* **WORK REQUEST**
Everything from the line holding "Foundations of Software" through the final line of the entries below is to be duplicated exactly, and nothing outside that span.

* **DATA EXCERPTS**
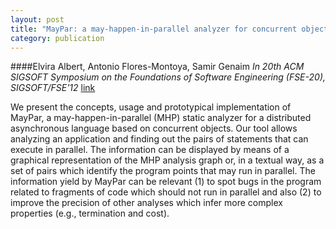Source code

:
 ```yaml
---
layout: post
title: "MayPar: a may-happen-in-parallel analyzer for concurrent objects"
category: publication
---
```

####Elvira Albert, Antonio Flores-Montoya, Samir Genaim
*In 20th ACM SIGSOFT Symposium on the Foundations of Software
Engineering (FSE-20), SIGSOFT/FSE'12*  [link](http://dl.acm.org/citation.cfm?id=2393611)

We present the concepts, usage and prototypical implementation of MayPar, a may-happen-in-parallel (MHP) static analyzer for a distributed asynchronous language based on concurrent objects. Our tool allows analyzing an application and finding out the pairs of statements that can execute in parallel. The information can be displayed by means of a graphical representation of the MHP analysis graph or, in a textual way, as a set of pairs which identify the program points that may run in parallel. The information yield by MayPar can be relevant (1) to spot bugs in the program related to fragments of code which should not run in parallel and also (2) to improve the precision of other analyses which infer more complex properties (e.g., termination and cost).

* **ANSWER TO THIS PROBLEM**
*In 20th ACM SIGSOFT Symposium on the Foundations of Software
Engineering (FSE-20), SIGSOFT/FSE'12*  [link](http://dl.acm.org/citation.cfm?id=2393611)

We present the concepts, usage and prototypical implementation of MayPar, a may-happen-in-parallel (MHP) static analyzer for a distributed asynchronous language based on concurrent objects. Our tool allows analyzing an application and finding out the pairs of statements that can execute in parallel. The information can be displayed by means of a graphical representation of the MHP analysis graph or, in a textual way, as a set of pairs which identify the program points that may run in parallel. The information yield by MayPar can be relevant (1) to spot bugs in the program related to fragments of code which should not run in parallel and also (2) to improve the precision of other analyses which infer more complex properties (e.g., termination and cost).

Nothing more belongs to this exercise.